== INSTRUCTIONS TO FOLLOW ==
All lines holding the word "meta" should be located in the records and copied.
*** Block opens ***
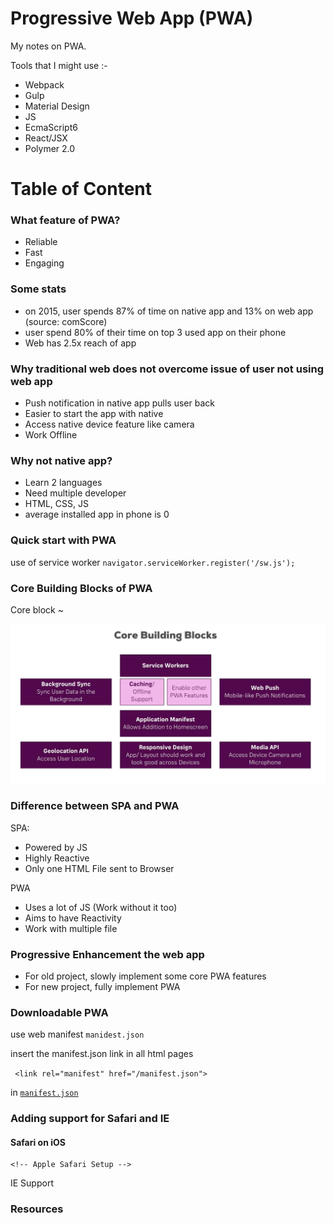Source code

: # Progressive Web App (PWA)
My notes on PWA. 

Tools that I might use :-
* Webpack
* Gulp
* Material Design
* JS
* EcmaScript6
* React/JSX
* Polymer 2.0

# Table of Content

### What feature of PWA?
* Reliable
* Fast
* Engaging

### Some stats
- on 2015, user spends 87% of time on native app and 13% on web app (source: comScore)
- user spend 80% of their time on top 3 used app on their phone
- Web has 2.5x reach of app

### Why traditional web does not overcome issue of user not using web app
* Push notification in native app pulls user back 
* Easier to start the app with native
* Access native device feature like camera
* Work Offline 

### Why not native app?
* Learn 2 languages
* Need multiple developer
* HTML, CSS, JS
* average installed app in phone is 0

### Quick start with PWA
use of service worker `navigator.serviceWorker.register('/sw.js');`

### Core Building Blocks of PWA
Core block ~

![Core Building Blocks](./img/core-building-blocks.png) 

### Difference between SPA and PWA
SPA:
- Powered by JS
- Highly Reactive
- Only one HTML File sent to Browser

PWA
- Uses a lot of JS (Work without it too)
- Aims to have Reactivity
- Work with multiple file

### Progressive Enhancement the web app
- For old project, slowly implement some core PWA features
- For new project, fully implement PWA

### Downloadable PWA
use web manifest `manidest.json`

insert the manifest.json link in all html pages

`  <link rel="manifest" href="/manifest.json"> `

in [`manifest.json`](https://gist.github.com/superoo7/399b7646c10581eb3f03b59d80ac03d4.js)

### Adding support for Safari and IE
#### Safari on iOS
	<!-- Apple Safari Setup -->
  <meta name="apple-mobile-web-app-capable" content="yes">
  <meta name="apple-mobile-web-app-status-bar-style" content="green">
  <meta name="apple-mobile-web-app-title" content="share-gram">
  <link rel="apple-touch-icon" href="/src/images/icons/apple-icon-57x57.png" sizes="57x57">
  <link rel="apple-touch-icon" href="/src/images/icons/apple-icon-60x60.png" sizes="60x60">
  <link rel="apple-touch-icon" href="/src/images/icons/apple-icon-72x72.png" sizes="72x72">
  <link rel="apple-touch-icon" href="/src/images/icons/apple-icon-76x76.png" sizes="76x76"> 
  <link rel="apple-touch-icon" href="/src/images/icons/apple-icon-114x114.png" sizes="114x114">
  <link rel="apple-touch-icon" href="/src/images/icons/apple-icon-120x120.png" sizes="120x120">
  <link rel="apple-touch-icon" href="/src/images/icons/apple-icon-144x144.png" sizes="144x144">
  <link rel="apple-touch-icon" href="/src/images/icons/apple-icon-152x152.png" sizes="152x152">
  <link rel="apple-touch-icon" href="/src/images/icons/apple-icon-180x180.png" sizes="180x180"

#### IE Support

  <!-- IE Support -->
  <meta name="msapplication-TitleImage" content="src/images/icons/app-icon-144x144.png">
  <meta name="msapplication-TitleColor" content="#fff">
  <meta name="theme-color" content="#3f51b5">

### Resources

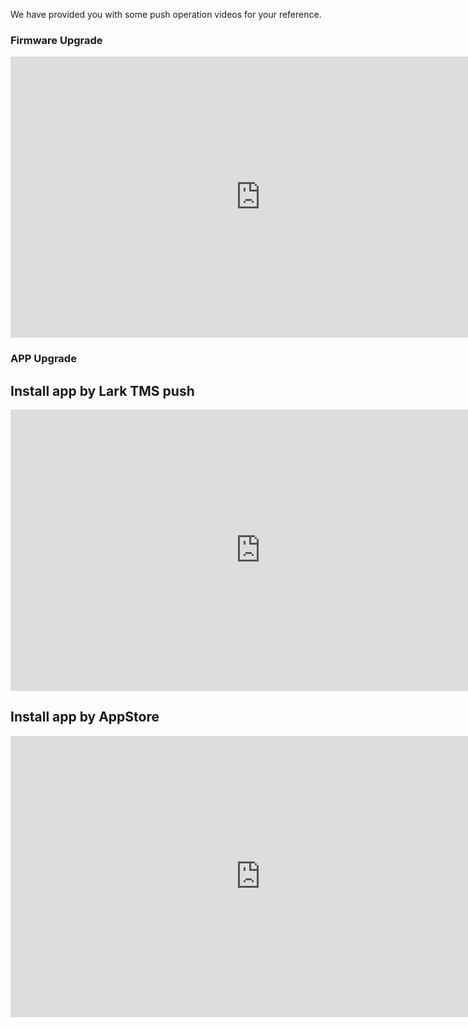 We have provided you with some push operation videos for your reference.

### Firmware Upgrade
<iframe width="800" height="450" src="https://www.youtube.com/embed/r7JGBUdh9Qg?si=Zl4ZREZYOFEkTFvc"  frameborder="0" allow="accelerometer; autoplay; 
  clipboard-write; encrypted-media; gyroscope; picture-in-picture; web-share" referrerpolicy="strict-origin-when-cross-origin" allowfullscreen></iframe>
  
### APP Upgrade

  ## Install app by Lark TMS push

<iframe width="800" height="450" src="https://www.youtube.com/embed/-k5w4iffE-Y?si=SgwZCPxwHo6iMjk6" frameborder="0" allow="accelerometer; autoplay; 
  clipboard-write; encrypted-media; gyroscope; picture-in-picture; web-share" referrerpolicy="strict-origin-when-cross-origin" allowfullscreen></iframe>
  
 ## Install app by AppStore

 <iframe width="800" height="450" src="https://www.youtube.com/embed/lMqeIO7xKBQ?si=y2qxxJwz2uoq3o1R" frameborder="0" allow="accelerometer; autoplay; clipboard-write; encrypted-media; gyroscope; picture-in-picture; web-share" referrerpolicy="strict-origin-when-cross-origin" allowfullscreen></iframe>



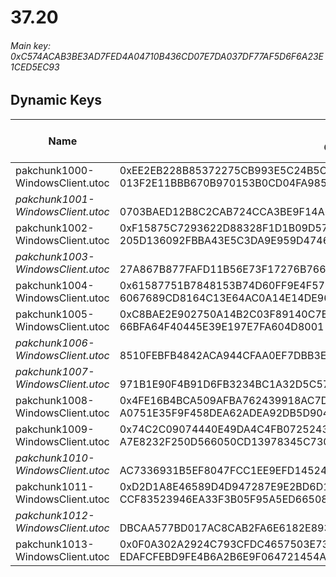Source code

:# 37.20

###### *Main key: 0xC574ACAB3BE3AD7FED4A04710B436CD07E7DA037DF77AF5D6F6A23E1CED5EC93*

## Dynamic Keys

| Name                              | Key</br>GUID                                                                                            | High Res Textures |
|-----------------------------------|---------------------------------------------------------------------------------------------------------|-------------------|
| pakchunk1000-WindowsClient.utoc   | 0xEE2EB228B85372275CB993E5C24B5CFC824643E8944D023B0E31A48B06F57ECA</br>013F2E11BBB670B970153B0CD04FA985 | ❌                 |
| *pakchunk1001-WindowsClient.utoc* | </br>0703BAED12B8C2CAB724CCA3BE9F14A6                                                                   | ❌                 |
| pakchunk1002-WindowsClient.utoc   | 0xF15875C7293622D88328F1D1B09D57CF328E68B8481EE90D27869919C8334F97</br>205D136092FBBA43E5C3DA9E959D4746 | ✔️                |
| *pakchunk1003-WindowsClient.utoc* | </br>27A867B877FAFD11B56E73F17276B766                                                                   | ❌                 |
| pakchunk1004-WindowsClient.utoc   | 0x61587751B7848153B74D60FF9E4F570A9C07C44BD87E3B41DCED818C70C638D7</br>6067689CD8164C13E64AC0A14E14DE96 | ✔️                |
| pakchunk1005-WindowsClient.utoc   | 0xC8BAE2E902750A14B2C03F89140C7BB8E68D2E85035E98F58642E2F8E07F4AC9</br>66BFA64F40445E39E197E7FA604D8001 | ✔️                |
| *pakchunk1006-WindowsClient.utoc* | </br>8510FEBFB4842ACA944CFAA0EF7DBB3E                                                                   | ❌                 |
| *pakchunk1007-WindowsClient.utoc* | </br>971B1E90F4B91D6FB3234BC1A32D5C57                                                                   | ❌                 |
| pakchunk1008-WindowsClient.utoc   | 0x4FE16B4BCA509AFBA762439918AC7DFEA8D3852B3D472A9F5791B9A97A3FFF1C</br>A0751E35F9F458DEA62ADEA92DB5D904 | ✔️                |
| pakchunk1009-WindowsClient.utoc   | 0x74C2C09074440E49DA4C4FB0725243F9EC1481C01FE7EB9D4FFA6902F339B95E</br>A7E8232F250D566050CD13978345C730 | ❌                 |
| *pakchunk1010-WindowsClient.utoc* | </br>AC7336931B5EF8047FCC1EE9EFD14524                                                                   | ❌                 |
| pakchunk1011-WindowsClient.utoc   | 0xD2D1A8E46589D4D947287E9E2BD6D12B6C17798F0CE520DBDE9D2071868871A0</br>CCF83523946EA33F3B05F95A5ED66508 | ✔️                |
| *pakchunk1012-WindowsClient.utoc* | </br>DBCAA577BD017AC8CAB2FA6E6182E893                                                                   | ✔️                |
| pakchunk1013-WindowsClient.utoc   | 0x0F0A302A2924C793CFDC4657503E7335BAA909F0B2411D76D09A9A7A3F773BF3</br>EDAFCFEBD9FE4B6A2B6E9F064721454A | ✔️                |
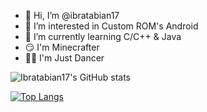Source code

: - 👋 Hi, I’m @ibratabian17
- 👀 I’m interested in Custom ROM's Android
- 🌱 I’m currently learning C/C++ & Java
- 😏 I'm Minecrafter
- 👩‍💻 I'm Just Dancer

![Ibratabian17's GitHub stats](https://github-readme-stats.vercel.app/api?username=ibratabian17&theme=github_dark&show_icons=true&count_private=true)

[![Top Langs](https://github-readme-stats.vercel.app/api/top-langs/?username=ibratabian17)](https://github.com/ibratabian17/devices_lenovo_A6020&theme=github_dark)

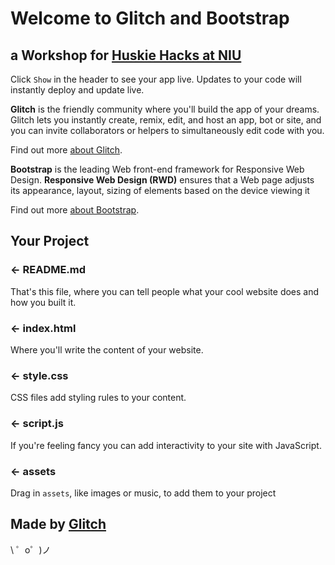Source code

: Welcome to Glitch and Bootstrap
=================
## a Workshop for [Huskie Hacks at NIU](https://www.niu.edu/niusteam/programs/huskie-hack.shtml)

Click `Show` in the header to see your app live. Updates to your code will instantly deploy and update live.

**Glitch** is the friendly community where you'll build the app of your dreams. Glitch lets you instantly create, remix, edit, and host an app, bot or site, and you can invite collaborators or helpers to simultaneously edit code with you.

Find out more [about Glitch](https://glitch.com/about).

**Bootstrap** is the leading Web front-end framework for Responsive Web Design.
**Responsive Web Design (RWD)** ensures that a Web page adjusts its appearance, layout, sizing of elements based on the device viewing it

Find out more [about Bootstrap](https://getbootstrap.com/docs/4.0/getting-started/introduction/).

Your Project
------------

### ← README.md

That's this file, where you can tell people what your cool website does and how you built it.

### ← index.html

Where you'll write the content of your website. 

### ← style.css

CSS files add styling rules to your content.

### ← script.js

If you're feeling fancy you can add interactivity to your site with JavaScript.

### ← assets

Drag in `assets`, like images or music, to add them to your project

Made by [Glitch](https://glitch.com/)
-------------------

\ ゜o゜)ノ
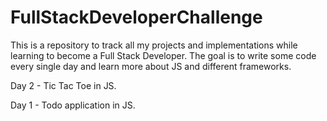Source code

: # FullStackDeveloperChallenge
This is a repository to track all my projects and implementations while learning to become a Full Stack Developer. The goal is to write some code every single day and learn more about JS and different frameworks. 


Day 2 - Tic Tac Toe in JS.

Day 1 - Todo application in JS.
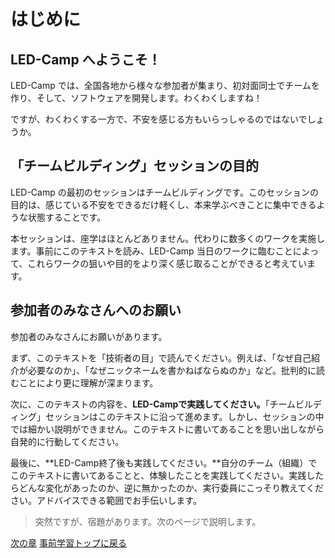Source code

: # はじめに

## LED-Camp へようこそ！
LED-Camp では、全国各地から様々な参加者が集まり、初対面同士でチームを作り、そして、ソフトウェアを開発します。わくわくしますね！

ですが、わくわくする一方で、不安を感じる方もいらっしゃるのではないでしょうか。

## 「チームビルディング」セッションの目的
LED-Camp の最初のセッションはチームビルディングです。このセッションの目的は、感じている不安をできるだけ軽くし、本来学ぶべきことに集中できるような状態することです。

本セッションは、座学はほとんどありません。代わりに数多くのワークを実施します。事前にこのテキストを読み、LED-Camp 当日のワークに臨むことによって、これらワークの狙いや目的をより深く感じ取ることができると考えています。

## 参加者のみなさんへのお願い
参加者のみなさんにお願いがあります。

まず、このテキストを「技術者の目」で読んでください。例えば、「なぜ自己紹介が必要なのか」、「なぜニックネームを書かねばならぬのか」など。批判的に読むことにより更に理解が深まります。

次に、このテキストの内容を、**LED-Campで実践してください。**「チームビルディング」セッションはこのテキストに沿って進めます。しかし、セッションの中では細かい説明ができません。このテキストに書いてあることを思い出しながら自発的に行動してください。

最後に、**LED-Camp終了後も実践してください。**自分のチーム（組織）でこのテキストに書いてあることと、体験したことを実践してください。実践したらどんな変化があったのか、逆に無かったのか、実行委員にこっそり教えてください。アドバイスできる範囲でお手伝いします。

> 突然ですが、宿題があります。次のページで説明します。

 [次の章](team_introwork.md)
 [事前学習トップに戻る](../../pre_learning/index.md)  
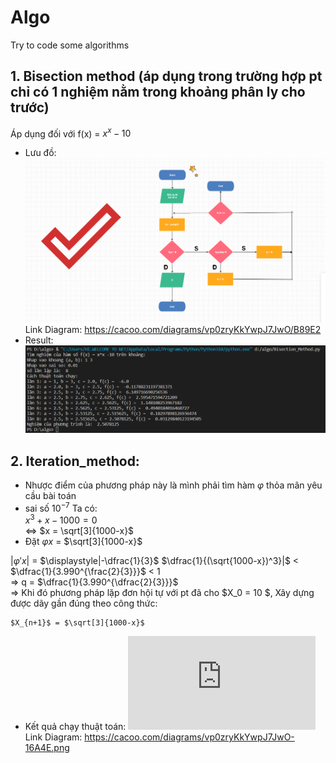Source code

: # Algo
Try to code some algorithms
## 1. Bisection method  (áp dụng trong trường hợp pt chỉ có 1 nghiệm nằm trong khoảng phân ly cho trước)
Áp dụng đối với f(x) = $x^x-10$  
- Lưu đồ:  
![Diagram](https://github.com/huyvu15/Algo/blob/main/Bisection_Diagram.png)  
Link Diagram: https://cacoo.com/diagrams/vp0zryKkYwpJ7JwO/B89E2  
- Result: 
![result_1](https://github.com/huyvu15/Algo/blob/main/Bisection.png)
## 2. Iteration_method:
- Nhược điểm của phương pháp này là mình phải tìm hàm $\varphi$ thỏa mãn yêu cầu bài toán
- sai số $10^{-7}$
Ta có:   
$x^3+x-1000=0$  
$\Leftrightarrow$ $x = \sqrt[3]{1000-x}$
- Đặt $\varphi x$ = $\sqrt[3]{1000-x}$

$| \varphi ' x |$ = $\displaystyle|-\dfrac{1}{3}$ $\dfrac{1}{(\sqrt{1000-x})^3}|$ < $\dfrac{1}{3.990^{\frac{2}{3}}}$  < 1  
$\Rightarrow$ q = $\dfrac{1}{3.990^{\dfrac{2}{3}}}$  
$\Rightarrow$ Khi đó phương pháp lặp đơn hội tự với pt đã cho $X_0 = 10 $, Xây dựng được dãy gần đúng theo công thức:  

    $X_{n+1}$ = $\sqrt[3]{1000-x}$
- Kết quả chạy thuật toán:
![result_Iteration_method](https://github.com/huyvu15/Algo/blob/main/Iteration_method.py)  
Link Diagram: https://cacoo.com/diagrams/vp0zryKkYwpJ7JwO-16A4E.png
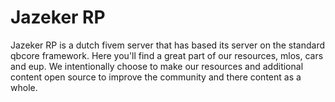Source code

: # Jazeker RP

Jazeker RP is a dutch fivem server that has based its server on the standard qbcore framework. Here you'll find a great part of our resources, mlos, cars and eup. We intentionally choose to make our resources and additional content open source to improve the community and there content as a whole.
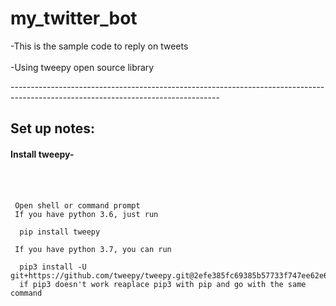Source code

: # my_twitter_bot
 -This is the sample code to reply on tweets<br><br>
 -Using tweepy open source library


 <p>----------------------------------------------------------------------------------------------------------------------------------</p>
<h2> Set up notes: </h2>

<h4>Install tweepy-</h4><br><br>

     Open shell or command prompt
     If you have python 3.6, just run
     
      pip install tweepy
      
     If you have python 3.7, you can run
      
      pip3 install -U git+https://github.com/tweepy/tweepy.git@2efe385fc69385b57733f747ee62e6be12a1338b
      if pip3 doesn't work reaplace pip3 with pip and go with the same command
      
     

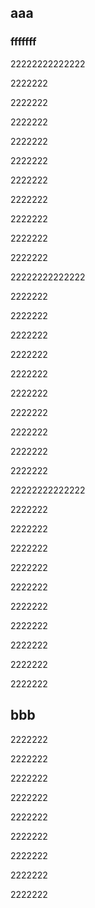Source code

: ## aaa

### fffffff

22222222222222

2222222

2222222

2222222

2222222

2222222

2222222

2222222

2222222

2222222

2222222

22222222222222

2222222

2222222

2222222

2222222

2222222

2222222

2222222

2222222

2222222

2222222

22222222222222

2222222

2222222

2222222

2222222

2222222

2222222

2222222

2222222

2222222

2222222

## bbb

2222222

2222222

2222222

2222222

2222222

2222222

2222222

2222222

2222222
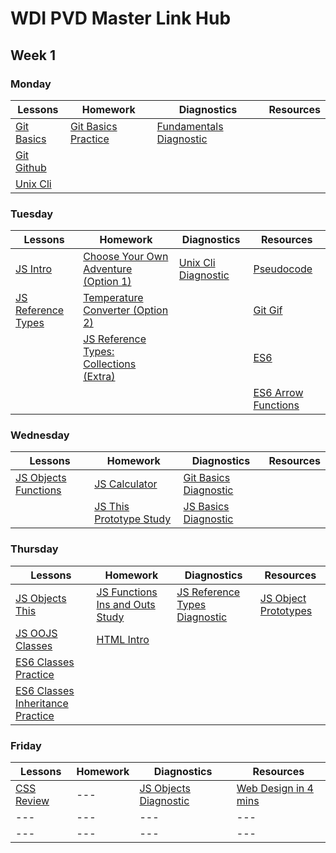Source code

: # WDI PVD Master Link Hub

## Week 1
### Monday

| Lessons | Homework | Diagnostics | Resources
| --- | --- | --- | ---
|[Git Basics](https://github.com/ga-wdi-boston/git-basics) | [Git Basics Practice](https://github.com/ga-wdi-boston/git-basics-practice) | [Fundamentals Diagnostic](https://github.com/ga-wdi-boston/fundamentals-diagnostic)
|[Git Github](https://github.com/ga-wdi-boston/git-github)
| [Unix Cli](https://github.com/ga-wdi-boston/unix-cli)

### Tuesday

| Lessons | Homework | Diagnostics | Resources
| --- | --- | --- | ---
|[JS Intro](https://github.com/ga-wdi-lessons/js-intro) | [Choose Your Own Adventure (Option 1)](https://github.com/ga-wdi-exercises/choose_your_own_adventure_js) | [Unix Cli Diagnostic](https://github.com/ga-wdi-boston/unix-cli-diagnostic) | [Pseudocode](https://github.com/ga-wdi-lessons/pseudocode)
| [JS Reference Types](https://github.com/ga-wdi-boston/js-reference-types) | [Temperature Converter (Option 2)](https://github.com/ga-wdi-exercises/temperature_converter) | | [Git Gif](https://github.com/ga-wdi-lessons/git-intro/blob/master/images/git.gif)
| | [JS Reference Types: Collections (Extra)](https://github.com/ga-wdi-boston/js-reference-types/blob/master/lib/collections.js) | | [ES6](https://github.com/ga-wdi-lessons/es6)
| | | | [ES6 Arrow Functions](https://www.sitepoint.com/es6-arrow-functions-new-fat-concise-syntax-javascript/)


### Wednesday

| Lessons | Homework | Diagnostics | Resources
| --- | --- | --- | ---
|[JS Objects Functions](https://github.com/ga-wdi-lessons/js-objects-functions/blob/master/objects.md) | [JS Calculator](https://github.com/ga-wdi-exercises/js-calculator) | [Git Basics Diagnostic](https://github.com/ga-wdi-boston/git-basics-diagnostic)
| |[JS This Prototype Study](https://github.com/ga-wdi-boston/js-this-prototype-study) | [JS Basics Diagnostic](https://github.com/ga-wdi-boston/js-basics-diagnostic)

### Thursday

| Lessons | Homework | Diagnostics | Resources
| --- | --- | --- | ---
| [JS Objects This](https://github.com/ga-wdi-boston/js-objects-this)  |[JS Functions Ins and Outs Study](https://github.com/ga-wdi-boston/js-functions-ins-and-outs-study) | [JS Reference Types Diagnostic](https://github.com/ga-wdi-boston/js-reference-types-diagnostic) | [JS Object Prototypes](http://www.w3schools.com/js/js_object_prototypes.asp)
|[JS OOJS Classes](https://github.com/ga-wdi-lessons/js-oojs-classes) | [HTML Intro](https://github.com/ga-wdi-lessons/html-intro)
|[ES6 Classes Practice](https://github.com/ga-wdi-exercises/es6-classes-practice)
|[ES6 Classes Inheritance Practice](https://github.com/ga-wdi-exercises/es6-classes-inheritance-practice)

### Friday

| Lessons | Homework | Diagnostics | Resources
| --- | --- | --- | ---
| [CSS Review](https://github.com/ga-wdi-lessons/css-review) | ---|[JS Objects Diagnostic](https://github.com/ga-wdi-boston/js-objects-diagnostic)| [Web Design in 4 mins](http://jgthms.com/web-design-in-4-minutes/#font-family)
| --- | --- | --- | ---
| --- | --- | --- | ---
*** Block closes ***
== TASK SOLUTION ==
  <meta name="apple-mobile-web-app-capable" content="yes">
  <meta name="apple-mobile-web-app-status-bar-style" content="green">
  <meta name="apple-mobile-web-app-title" content="share-gram">
  <meta name="msapplication-TitleImage" content="src/images/icons/app-icon-144x144.png">
  <meta name="msapplication-TitleColor" content="#fff">
  <meta name="theme-color" content="#3f51b5">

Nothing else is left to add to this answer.